■ **ABOUT THIS TASK**
Below is a listing with pictures in it. Copy it exactly without them.

■ **RECORDED INFORMATION**
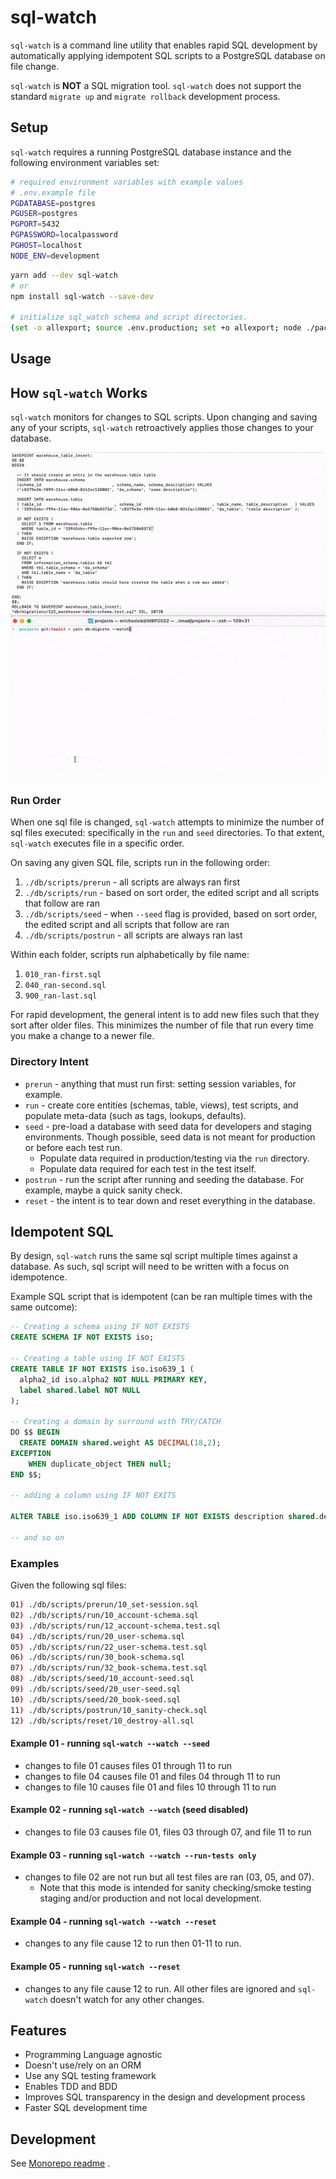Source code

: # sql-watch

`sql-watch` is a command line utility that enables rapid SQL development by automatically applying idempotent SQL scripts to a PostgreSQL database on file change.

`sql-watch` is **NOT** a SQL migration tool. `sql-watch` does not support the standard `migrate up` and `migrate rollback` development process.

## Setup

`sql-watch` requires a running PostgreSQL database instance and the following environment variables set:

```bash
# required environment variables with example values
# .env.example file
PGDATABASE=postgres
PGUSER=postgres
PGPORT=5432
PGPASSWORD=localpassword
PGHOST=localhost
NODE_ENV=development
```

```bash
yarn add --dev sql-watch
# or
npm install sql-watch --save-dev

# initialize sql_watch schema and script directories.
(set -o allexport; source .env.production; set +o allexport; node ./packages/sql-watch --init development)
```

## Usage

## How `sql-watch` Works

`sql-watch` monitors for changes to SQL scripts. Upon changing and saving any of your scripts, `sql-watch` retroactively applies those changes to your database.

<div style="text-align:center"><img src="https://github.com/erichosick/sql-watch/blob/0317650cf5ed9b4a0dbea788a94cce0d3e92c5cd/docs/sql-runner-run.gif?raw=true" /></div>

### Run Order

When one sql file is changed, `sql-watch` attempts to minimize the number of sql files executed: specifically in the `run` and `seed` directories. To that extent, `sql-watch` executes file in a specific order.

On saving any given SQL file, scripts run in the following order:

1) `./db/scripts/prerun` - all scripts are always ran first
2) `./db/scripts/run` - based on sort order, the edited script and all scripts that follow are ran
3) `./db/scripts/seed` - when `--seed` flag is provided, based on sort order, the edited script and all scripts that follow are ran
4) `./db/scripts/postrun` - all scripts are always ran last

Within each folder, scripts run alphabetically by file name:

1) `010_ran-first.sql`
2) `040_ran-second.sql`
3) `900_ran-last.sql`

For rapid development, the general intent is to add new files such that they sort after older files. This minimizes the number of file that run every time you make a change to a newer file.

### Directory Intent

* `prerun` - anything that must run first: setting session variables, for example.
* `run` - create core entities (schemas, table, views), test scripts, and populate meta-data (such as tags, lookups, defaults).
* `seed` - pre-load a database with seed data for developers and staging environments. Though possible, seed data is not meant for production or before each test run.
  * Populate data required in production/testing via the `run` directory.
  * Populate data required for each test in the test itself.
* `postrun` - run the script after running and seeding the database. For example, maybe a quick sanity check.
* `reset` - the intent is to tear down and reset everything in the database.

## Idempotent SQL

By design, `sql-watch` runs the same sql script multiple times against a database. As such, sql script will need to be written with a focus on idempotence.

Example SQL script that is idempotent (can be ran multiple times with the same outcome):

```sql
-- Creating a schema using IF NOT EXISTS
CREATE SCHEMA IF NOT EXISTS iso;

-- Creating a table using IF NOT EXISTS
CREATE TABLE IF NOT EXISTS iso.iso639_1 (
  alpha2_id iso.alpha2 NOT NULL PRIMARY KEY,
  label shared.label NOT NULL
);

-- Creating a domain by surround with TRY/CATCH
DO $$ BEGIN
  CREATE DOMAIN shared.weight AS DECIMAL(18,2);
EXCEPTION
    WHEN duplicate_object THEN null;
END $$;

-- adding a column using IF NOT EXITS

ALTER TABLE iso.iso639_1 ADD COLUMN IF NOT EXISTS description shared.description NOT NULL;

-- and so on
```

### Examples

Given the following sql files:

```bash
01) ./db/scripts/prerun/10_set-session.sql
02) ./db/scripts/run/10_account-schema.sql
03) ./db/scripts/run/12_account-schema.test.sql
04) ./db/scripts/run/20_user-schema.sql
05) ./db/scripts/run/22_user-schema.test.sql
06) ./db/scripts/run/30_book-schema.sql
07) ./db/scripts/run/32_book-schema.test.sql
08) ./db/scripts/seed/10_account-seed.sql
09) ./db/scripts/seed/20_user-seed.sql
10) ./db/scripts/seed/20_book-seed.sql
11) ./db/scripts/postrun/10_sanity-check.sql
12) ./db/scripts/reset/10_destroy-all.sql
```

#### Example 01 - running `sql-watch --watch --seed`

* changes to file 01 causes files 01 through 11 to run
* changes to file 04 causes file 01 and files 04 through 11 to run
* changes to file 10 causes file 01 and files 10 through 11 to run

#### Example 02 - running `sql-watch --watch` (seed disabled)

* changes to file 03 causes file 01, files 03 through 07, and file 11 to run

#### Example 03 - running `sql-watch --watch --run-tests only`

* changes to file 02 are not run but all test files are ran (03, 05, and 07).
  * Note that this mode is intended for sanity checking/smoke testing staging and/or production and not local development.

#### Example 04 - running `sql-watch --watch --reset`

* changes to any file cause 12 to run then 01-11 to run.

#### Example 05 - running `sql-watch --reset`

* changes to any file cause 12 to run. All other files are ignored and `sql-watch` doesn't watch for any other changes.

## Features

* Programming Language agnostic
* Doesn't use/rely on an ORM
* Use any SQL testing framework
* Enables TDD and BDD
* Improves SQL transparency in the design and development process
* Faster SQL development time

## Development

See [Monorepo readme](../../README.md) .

■ **OUTPUT OF THE EXERCISE**
Source code

: # sql-watch

`sql-watch` is a command line utility that enables rapid SQL development by automatically applying idempotent SQL scripts to a PostgreSQL database on file change.

`sql-watch` is **NOT** a SQL migration tool. `sql-watch` does not support the standard `migrate up` and `migrate rollback` development process.

## Setup

`sql-watch` requires a running PostgreSQL database instance and the following environment variables set:

```bash
# required environment variables with example values
# .env.example file
PGDATABASE=postgres
PGUSER=postgres
PGPORT=5432
PGPASSWORD=localpassword
PGHOST=localhost
NODE_ENV=development
```

```bash
yarn add --dev sql-watch
# or
npm install sql-watch --save-dev

# initialize sql_watch schema and script directories.
(set -o allexport; source .env.production; set +o allexport; node ./packages/sql-watch --init development)
```

## Usage

## How `sql-watch` Works

`sql-watch` monitors for changes to SQL scripts. Upon changing and saving any of your scripts, `sql-watch` retroactively applies those changes to your database.

<div style="text-align:center"><img src="https://github.com/erichosick/sql-watch/blob/0317650cf5ed9b4a0dbea788a94cce0d3e92c5cd/docs/sql-runner-run.gif?raw=true" /></div>

### Run Order

When one sql file is changed, `sql-watch` attempts to minimize the number of sql files executed: specifically in the `run` and `seed` directories. To that extent, `sql-watch` executes file in a specific order.

On saving any given SQL file, scripts run in the following order:

1) `./db/scripts/prerun` - all scripts are always ran first
2) `./db/scripts/run` - based on sort order, the edited script and all scripts that follow are ran
3) `./db/scripts/seed` - when `--seed` flag is provided, based on sort order, the edited script and all scripts that follow are ran
4) `./db/scripts/postrun` - all scripts are always ran last

Within each folder, scripts run alphabetically by file name:

1) `010_ran-first.sql`
2) `040_ran-second.sql`
3) `900_ran-last.sql`

For rapid development, the general intent is to add new files such that they sort after older files. This minimizes the number of file that run every time you make a change to a newer file.

### Directory Intent

* `prerun` - anything that must run first: setting session variables, for example.
* `run` - create core entities (schemas, table, views), test scripts, and populate meta-data (such as tags, lookups, defaults).
* `seed` - pre-load a database with seed data for developers and staging environments. Though possible, seed data is not meant for production or before each test run.
  * Populate data required in production/testing via the `run` directory.
  * Populate data required for each test in the test itself.
* `postrun` - run the script after running and seeding the database. For example, maybe a quick sanity check.
* `reset` - the intent is to tear down and reset everything in the database.

## Idempotent SQL

By design, `sql-watch` runs the same sql script multiple times against a database. As such, sql script will need to be written with a focus on idempotence.

Example SQL script that is idempotent (can be ran multiple times with the same outcome):

```sql
-- Creating a schema using IF NOT EXISTS
CREATE SCHEMA IF NOT EXISTS iso;

-- Creating a table using IF NOT EXISTS
CREATE TABLE IF NOT EXISTS iso.iso639_1 (
  alpha2_id iso.alpha2 NOT NULL PRIMARY KEY,
  label shared.label NOT NULL
);

-- Creating a domain by surround with TRY/CATCH
DO $$ BEGIN
  CREATE DOMAIN shared.weight AS DECIMAL(18,2);
EXCEPTION
    WHEN duplicate_object THEN null;
END $$;

-- adding a column using IF NOT EXITS

ALTER TABLE iso.iso639_1 ADD COLUMN IF NOT EXISTS description shared.description NOT NULL;

-- and so on
```

### Examples

Given the following sql files:

```bash
01) ./db/scripts/prerun/10_set-session.sql
02) ./db/scripts/run/10_account-schema.sql
03) ./db/scripts/run/12_account-schema.test.sql
04) ./db/scripts/run/20_user-schema.sql
05) ./db/scripts/run/22_user-schema.test.sql
06) ./db/scripts/run/30_book-schema.sql
07) ./db/scripts/run/32_book-schema.test.sql
08) ./db/scripts/seed/10_account-seed.sql
09) ./db/scripts/seed/20_user-seed.sql
10) ./db/scripts/seed/20_book-seed.sql
11) ./db/scripts/postrun/10_sanity-check.sql
12) ./db/scripts/reset/10_destroy-all.sql
```

#### Example 01 - running `sql-watch --watch --seed`

* changes to file 01 causes files 01 through 11 to run
* changes to file 04 causes file 01 and files 04 through 11 to run
* changes to file 10 causes file 01 and files 10 through 11 to run

#### Example 02 - running `sql-watch --watch` (seed disabled)

* changes to file 03 causes file 01, files 03 through 07, and file 11 to run

#### Example 03 - running `sql-watch --watch --run-tests only`

* changes to file 02 are not run but all test files are ran (03, 05, and 07).
  * Note that this mode is intended for sanity checking/smoke testing staging and/or production and not local development.

#### Example 04 - running `sql-watch --watch --reset`

* changes to any file cause 12 to run then 01-11 to run.

#### Example 05 - running `sql-watch --reset`

* changes to any file cause 12 to run. All other files are ignored and `sql-watch` doesn't watch for any other changes.

## Features

* Programming Language agnostic
* Doesn't use/rely on an ORM
* Use any SQL testing framework
* Enables TDD and BDD
* Improves SQL transparency in the design and development process
* Faster SQL development time

## Development

See [Monorepo readme](../../README.md) .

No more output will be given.